Anyway, the truth was that Elena had lousy luck when it came to men. It wasn’t much hardship to sacrifice them so that her sister could achieve their dream.

Catching sight of broad shoulders and a dark golden head amongst those gathering around a small stage on her right, Elena’s feet paused of their own accord, her heart twitching in that stupid, childish way again. Despite the fact that Logan Chase was her best friend’s brother-in-law, she gave serious second thoughts to letting him live with his own mistake. She didn’t want another confrontation with him.

But she steeled her spine and headed his way, because she refused to be ruled by her ridiculous reactions to him. Pride demanded it. Anyway, he was never going to know how he affected her. She wouldn’t give him the satisfaction.

She excused herself through the knot of people until she stood directly behind him. “Logan.” When he didn’t immediately turn, she touched his back.

Something jolted through her fingers, shooting up her arm. Logan jerked around.

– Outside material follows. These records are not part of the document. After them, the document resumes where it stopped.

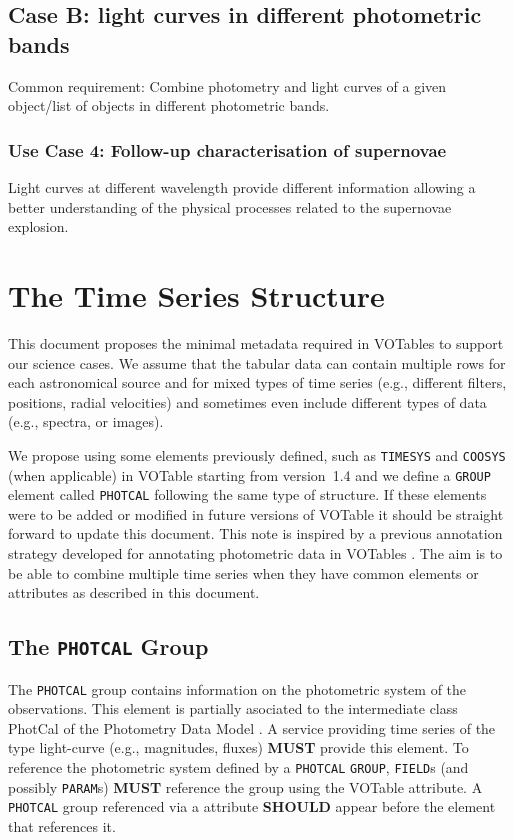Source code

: \documentclass[11pt,a4paper]{ivoa} 
\let\fg=\color
\def\elem#1{{\tt{\fg{DarkRed}#1}}}
\begin{document}
\subsection{Case B: light curves in different photometric bands}
Common requirement: Combine photometry and light curves of a given
object/list of objects in different photometric bands.

\subsubsection{Use Case 4: Follow-up characterisation of supernovae}
Light curves at different wavelength provide different information
allowing a better understanding of the physical processes related to
the supernovae explosion.

\section{The Time Series Structure}
\label{elem:TIMESERIES}
This document proposes the minimal metadata required in VOTables to
support our science cases. We assume that the tabular data can contain
multiple rows for each astronomical source and for mixed types of time
series (e.g., different filters, positions, radial velocities) and
sometimes even include different types of data (e.g., spectra, or
images).

We propose using some elements previously defined, such as
\elem{TIMESYS} and \elem{COOSYS} (when applicable) in VOTable starting
from version~1.4 \citep{2019ivoa.spec.1021O} and we define a \elem{GROUP}
element called \elem{PHOTCAL} following the same type of structure.
If these elements
were to be added or modified in future versions of VOTable it should
be straight forward to update this document. This note is inspired by
a previous annotation strategy developed for annotating photometric
data in VOTables \citep{note:seb2010-1}. The aim is to be able to combine
multiple time series when they have common elements or attributes as
described in this document. 

%
%

\subsection{The \texttt{PHOTCAL} Group}
The \texttt{PHOTCAL} group contains information on the photometric
system of the observations. This element is partially asociated to the
intermediate class PhotCal of the Photometry Data Model
\citep{2013ivoa.spec.1005S}. A service providing time series of the
type light-curve (e.g., magnitudes, fluxes) \textbf{MUST} provide this
element. To reference the photometric system defined by a
\texttt{PHOTCAL} \elem{GROUP}, \elem{FIELD}s (and possibly
\elem{PARAM}s) \textbf{MUST} reference the group using the VOTable
 attribute. A \texttt{PHOTCAL} group referenced via a
 attribute \textbf{SHOULD} appear before the element that
references it.
\end{document}
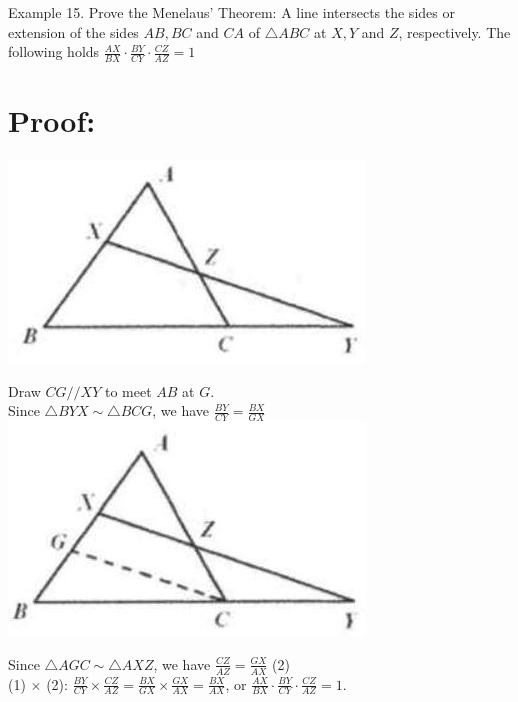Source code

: \documentclass[10pt]{article}
\begin{document}
Example 15. Prove the Menelaus' Theorem: A line intersects the sides or extension of the sides \(A B, B C\) and \(C A\) of \(\triangle A B C\) at \(X, Y\) and \(Z\), respectively. The following holds \(\frac{A X}{B X} \cdot \frac{B Y}{C Y} \cdot \frac{C Z}{A Z}=1\)

\section*{Proof:}
\begin{center}
\includegraphics[max width=\textwidth]{2025_04_17_97bc1f7e44d93c271a88g-117(1)}
\end{center}

Draw \(C G / / X Y\) to meet \(A B\) at \(G\).\\
Since \(\triangle B Y X \sim \triangle B C G\), we have \(\frac{B Y}{C Y}=\frac{B X}{G X}\)\\
\includegraphics[max width=\textwidth, center]{2025_04_17_97bc1f7e44d93c271a88g-117(2)}

Since \(\triangle A G C \sim \triangle A X Z\), we have \(\frac{C Z}{A Z}=\frac{G X}{A X}\) (2)\\
(1) \(\times\) (2): \(\frac{B Y}{C Y} \times \frac{C Z}{A Z}=\frac{B X}{G X} \times \frac{G X}{A X}=\frac{B X}{A X}\), or \(\frac{A X}{B X} \cdot \frac{B Y}{C Y} \cdot \frac{C Z}{A Z}=1\).
\end{document}
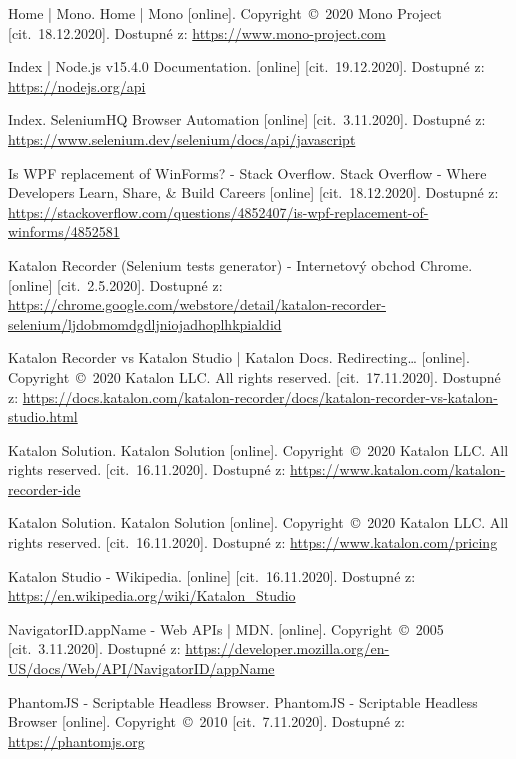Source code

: \begin{thebibliography}{99}
 Home | Mono. Home | Mono [online]. Copyright~©~2020 Mono Project [cit.~18.12.2020]. Dostupné z: \url{https://www.mono-project.com}

 Index | Node.js v15.4.0 Documentation. [online] [cit.~19.12.2020]. Dostupné z: \url{https://nodejs.org/api}

 Index. SeleniumHQ Browser Automation [online] [cit.~3.11.2020]. Dostupné z: \url{https://www.selenium.dev/selenium/docs/api/javascript}

 Is WPF replacement of WinForms? - Stack Overflow. Stack Overflow - Where Developers Learn, Share, \& Build Careers [online] [cit.~18.12.2020]. Dostupné z: \url{https://stackoverflow.com/questions/4852407/is-wpf-replacement-of-winforms/4852581}

 Katalon Recorder (Selenium tests generator) - Internetový obchod Chrome. [online] [cit.~2.5.2020]. Dostupné z: \url{https://chrome.google.com/webstore/detail/katalon-recorder-selenium/ljdobmomdgdljniojadhoplhkpialdid}

 Katalon Recorder vs Katalon Studio | Katalon Docs. Redirecting… [online]. Copyright~©~2020 Katalon LLC. All rights reserved. [cit.~17.11.2020]. Dostupné z: \url{https://docs.katalon.com/katalon-recorder/docs/katalon-recorder-vs-katalon-studio.html}

 Katalon Solution. Katalon Solution [online]. Copyright~©~2020 Katalon LLC. All rights reserved. [cit.~16.11.2020]. Dostupné z: \url{https://www.katalon.com/katalon-recorder-ide}

 Katalon Solution. Katalon Solution [online]. Copyright~©~2020 Katalon LLC. All rights reserved. [cit.~16.11.2020]. Dostupné z: \url{https://www.katalon.com/pricing}

 Katalon Studio - Wikipedia. [online] [cit.~16.11.2020]. Dostupné z: \url{https://en.wikipedia.org/wiki/Katalon_Studio}

 NavigatorID.appName - Web APIs | MDN. [online]. Copyright~©~2005 [cit.~3.11.2020]. Dostupné z: \url{https://developer.mozilla.org/en-US/docs/Web/API/NavigatorID/appName}

 PhantomJS - Scriptable Headless Browser. PhantomJS - Scriptable Headless Browser [online]. Copyright~©~2010 [cit.~7.11.2020]. Dostupné z: \url{https://phantomjs.org}


\end{thebibliography}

“You,” he said, his brown eyes wide.

Elena stared. The word had briefly formed his mouth into a kiss and her lips started throbbing again. Not because he made her recall those lipstick scrubbings as she’d tried to tell herself before, but because not twenty minutes ago he’d pressed that mouth against hers. The kiss had spun her away from the kissing booth, from Strawberry Bay, even—unbelievably—from her worries and responsibilities.

Biting down on her betraying bottom lip, she shoved her hands in her pockets. The bill crackled against her fingers, reminding her she’d had a purpose beyond reliving that kiss to seek him out.

“You made a mistake,” she said, drawing out the thousand-dollar bill.

He glanced at the money, then back at her face. “Who’s in the kissing booth?”

Willing herself not to flush, she pretended she hadn’t admitted to him that her failure in the booth bothered her. “I took the first shift because everyone else had a conflict. This is the Homecoming Queen’s hour.”

“Ah.” His very white smile broke across his face, carving lines into his lean, tanned cheeks. “Good.”

Elena stiffened. “Yes, well, I’m sure she’ll have much better success.”

“Damn it, Elena.” Logan’s smile died and he pushed his dark gold hair behind his ears. It was longer than she’d ever seen it, almost messy, and it fell forward again immediately. He pushed at it once more, an awkward movement, as if he didn’t know how to manage the new length. “I didn’t mean that the way it sounds.”

“How did you mean it then?” Oh, she was proud of herself for how cool she sounded. Almost uncaring.

He muttered something under his breath. “I—”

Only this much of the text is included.